Succession of Hart

54 So. 46 | La. | 1911

LAND, J.

The Canal-Louisiana Bank & Trust Company was appointed, under Act No. 45 of 1902, tutor ad bona of the minor, Carl X. Brownlee, and has, under the provisions of said statute, “only the care, custody and administration of the property of such minor”; and the care and custody of the person of the minor is to be confided to such person as by law would be otherwise entitled to the tutorship. The property of the minor consists of bonds, securities, and money allotted to him in the partition of his grandmother’s succession, as representing his deceased mother, Mrs.

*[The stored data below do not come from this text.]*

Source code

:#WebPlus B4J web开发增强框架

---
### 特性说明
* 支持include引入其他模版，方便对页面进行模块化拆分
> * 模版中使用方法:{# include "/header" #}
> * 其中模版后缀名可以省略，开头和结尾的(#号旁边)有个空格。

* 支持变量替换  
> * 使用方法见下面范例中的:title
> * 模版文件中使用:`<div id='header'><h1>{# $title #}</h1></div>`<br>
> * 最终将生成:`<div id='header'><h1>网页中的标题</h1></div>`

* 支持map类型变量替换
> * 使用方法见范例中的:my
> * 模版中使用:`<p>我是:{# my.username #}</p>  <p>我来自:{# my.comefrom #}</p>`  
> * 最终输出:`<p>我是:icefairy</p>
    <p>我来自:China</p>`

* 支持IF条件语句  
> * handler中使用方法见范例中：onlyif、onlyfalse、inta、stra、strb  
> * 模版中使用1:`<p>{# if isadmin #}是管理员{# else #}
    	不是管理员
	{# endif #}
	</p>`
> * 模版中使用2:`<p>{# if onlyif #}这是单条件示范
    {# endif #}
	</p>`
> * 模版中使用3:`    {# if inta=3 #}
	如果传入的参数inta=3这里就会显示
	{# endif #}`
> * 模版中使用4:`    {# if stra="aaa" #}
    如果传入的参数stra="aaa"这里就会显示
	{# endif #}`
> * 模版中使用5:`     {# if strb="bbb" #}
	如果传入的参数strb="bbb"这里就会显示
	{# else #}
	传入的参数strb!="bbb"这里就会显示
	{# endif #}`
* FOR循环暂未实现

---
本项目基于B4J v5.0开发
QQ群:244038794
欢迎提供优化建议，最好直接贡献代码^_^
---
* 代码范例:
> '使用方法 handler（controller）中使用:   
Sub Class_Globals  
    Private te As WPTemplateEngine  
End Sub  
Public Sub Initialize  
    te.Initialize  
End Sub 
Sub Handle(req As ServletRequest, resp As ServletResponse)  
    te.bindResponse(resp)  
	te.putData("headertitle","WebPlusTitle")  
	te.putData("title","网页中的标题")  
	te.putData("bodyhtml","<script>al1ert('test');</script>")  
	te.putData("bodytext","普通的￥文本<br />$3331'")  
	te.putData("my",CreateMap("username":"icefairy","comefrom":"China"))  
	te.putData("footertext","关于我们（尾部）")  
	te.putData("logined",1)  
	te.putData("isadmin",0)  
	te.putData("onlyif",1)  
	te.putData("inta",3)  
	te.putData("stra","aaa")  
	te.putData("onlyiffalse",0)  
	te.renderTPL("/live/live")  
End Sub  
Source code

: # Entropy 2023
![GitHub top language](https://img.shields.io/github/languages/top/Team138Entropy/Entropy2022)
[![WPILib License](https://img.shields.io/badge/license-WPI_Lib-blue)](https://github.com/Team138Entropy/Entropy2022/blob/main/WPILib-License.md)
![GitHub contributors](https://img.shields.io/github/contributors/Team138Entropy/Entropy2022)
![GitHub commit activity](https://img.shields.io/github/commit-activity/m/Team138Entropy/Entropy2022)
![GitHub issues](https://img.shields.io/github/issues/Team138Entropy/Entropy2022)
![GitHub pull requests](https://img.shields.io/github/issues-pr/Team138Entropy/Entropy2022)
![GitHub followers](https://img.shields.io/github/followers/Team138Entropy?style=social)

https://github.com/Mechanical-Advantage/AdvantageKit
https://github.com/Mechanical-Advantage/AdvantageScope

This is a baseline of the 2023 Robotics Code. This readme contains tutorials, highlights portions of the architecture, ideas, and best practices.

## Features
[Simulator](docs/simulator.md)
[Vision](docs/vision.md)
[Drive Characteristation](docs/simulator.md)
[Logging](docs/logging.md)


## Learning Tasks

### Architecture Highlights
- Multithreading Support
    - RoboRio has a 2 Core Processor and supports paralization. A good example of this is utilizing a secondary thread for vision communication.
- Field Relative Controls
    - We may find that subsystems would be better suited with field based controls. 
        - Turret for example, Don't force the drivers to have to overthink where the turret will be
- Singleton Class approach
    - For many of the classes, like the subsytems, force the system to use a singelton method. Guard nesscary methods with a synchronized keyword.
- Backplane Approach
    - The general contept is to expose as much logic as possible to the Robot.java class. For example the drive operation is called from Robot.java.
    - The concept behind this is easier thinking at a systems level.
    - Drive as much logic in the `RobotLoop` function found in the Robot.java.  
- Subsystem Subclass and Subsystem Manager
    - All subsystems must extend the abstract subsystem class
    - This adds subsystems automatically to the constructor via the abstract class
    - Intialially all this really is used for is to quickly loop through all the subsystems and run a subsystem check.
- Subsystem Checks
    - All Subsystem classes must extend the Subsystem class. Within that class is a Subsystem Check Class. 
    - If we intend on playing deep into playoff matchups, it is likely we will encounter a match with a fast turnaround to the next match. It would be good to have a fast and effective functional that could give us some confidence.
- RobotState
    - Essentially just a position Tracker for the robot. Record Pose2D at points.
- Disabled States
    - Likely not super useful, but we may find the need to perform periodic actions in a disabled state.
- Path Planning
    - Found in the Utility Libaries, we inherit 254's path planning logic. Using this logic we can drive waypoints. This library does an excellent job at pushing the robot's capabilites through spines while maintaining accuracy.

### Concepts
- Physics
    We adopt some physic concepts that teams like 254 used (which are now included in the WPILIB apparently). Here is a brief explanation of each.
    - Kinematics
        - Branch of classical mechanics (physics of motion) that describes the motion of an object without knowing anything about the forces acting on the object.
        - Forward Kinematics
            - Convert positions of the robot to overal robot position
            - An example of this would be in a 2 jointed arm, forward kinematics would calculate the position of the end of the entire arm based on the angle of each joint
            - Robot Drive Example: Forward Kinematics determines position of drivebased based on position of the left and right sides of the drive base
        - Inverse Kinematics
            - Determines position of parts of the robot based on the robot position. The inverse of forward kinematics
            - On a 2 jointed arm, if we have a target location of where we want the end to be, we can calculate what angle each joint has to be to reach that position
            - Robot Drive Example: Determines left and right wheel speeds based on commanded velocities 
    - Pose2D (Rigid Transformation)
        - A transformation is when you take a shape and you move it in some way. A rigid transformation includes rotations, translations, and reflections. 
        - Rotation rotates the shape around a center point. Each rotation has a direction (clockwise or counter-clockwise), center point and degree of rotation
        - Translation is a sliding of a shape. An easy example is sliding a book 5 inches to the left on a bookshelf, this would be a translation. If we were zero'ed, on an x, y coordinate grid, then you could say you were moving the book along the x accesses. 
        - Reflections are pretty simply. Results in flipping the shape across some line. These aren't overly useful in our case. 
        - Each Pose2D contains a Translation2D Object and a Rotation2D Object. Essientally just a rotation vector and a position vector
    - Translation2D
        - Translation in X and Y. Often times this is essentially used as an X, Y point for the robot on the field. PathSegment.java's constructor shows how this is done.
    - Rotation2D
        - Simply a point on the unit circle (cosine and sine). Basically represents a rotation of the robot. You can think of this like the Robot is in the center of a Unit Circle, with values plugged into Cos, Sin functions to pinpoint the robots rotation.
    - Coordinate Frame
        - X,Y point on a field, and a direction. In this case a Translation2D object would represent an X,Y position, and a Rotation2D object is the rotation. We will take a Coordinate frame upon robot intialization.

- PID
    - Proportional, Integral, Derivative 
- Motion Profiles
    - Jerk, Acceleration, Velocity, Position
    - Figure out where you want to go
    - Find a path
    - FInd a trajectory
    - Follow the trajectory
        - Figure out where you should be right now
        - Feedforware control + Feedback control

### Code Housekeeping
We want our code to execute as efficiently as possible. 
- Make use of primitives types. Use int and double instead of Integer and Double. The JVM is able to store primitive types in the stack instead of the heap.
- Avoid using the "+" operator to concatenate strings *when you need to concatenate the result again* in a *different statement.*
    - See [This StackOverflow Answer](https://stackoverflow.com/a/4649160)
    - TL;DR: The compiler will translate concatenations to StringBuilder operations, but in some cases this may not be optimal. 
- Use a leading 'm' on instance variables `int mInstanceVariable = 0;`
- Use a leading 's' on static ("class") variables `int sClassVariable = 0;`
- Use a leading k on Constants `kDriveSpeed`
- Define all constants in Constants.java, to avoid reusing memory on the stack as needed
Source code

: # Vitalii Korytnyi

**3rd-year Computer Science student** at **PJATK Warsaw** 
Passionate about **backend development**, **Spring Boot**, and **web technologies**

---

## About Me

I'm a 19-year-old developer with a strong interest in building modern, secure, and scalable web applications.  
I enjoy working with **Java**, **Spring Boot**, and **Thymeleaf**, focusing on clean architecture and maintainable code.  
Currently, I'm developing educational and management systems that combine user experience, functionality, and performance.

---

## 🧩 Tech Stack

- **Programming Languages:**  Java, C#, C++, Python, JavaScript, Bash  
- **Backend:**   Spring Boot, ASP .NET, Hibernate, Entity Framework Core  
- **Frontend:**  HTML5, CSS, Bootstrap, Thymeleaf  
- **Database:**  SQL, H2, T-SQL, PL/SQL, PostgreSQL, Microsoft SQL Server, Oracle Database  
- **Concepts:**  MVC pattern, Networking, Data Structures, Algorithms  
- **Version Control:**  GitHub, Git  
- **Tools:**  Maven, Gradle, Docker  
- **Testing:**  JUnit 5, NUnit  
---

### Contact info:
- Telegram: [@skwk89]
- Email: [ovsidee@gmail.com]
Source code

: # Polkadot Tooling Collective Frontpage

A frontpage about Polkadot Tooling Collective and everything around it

Eugenie M. Hart, wife of Charles X. Brownlee, an officer in the army of the United States in the Phil-, ippine Islands.

In the proceeding for a partition it was represented that said minor was temporarily residing in the staté of California and that his father resided out of the state.

A tutor ad hoc was appointed to represent the minor in the partition proceedings, and after the division was made the said tutor ad hoc, by order of court, deposited the share of the minor in the judicial depositary, the Metropolitan Bank of the City of New Orleans, subject to the further orders of the court.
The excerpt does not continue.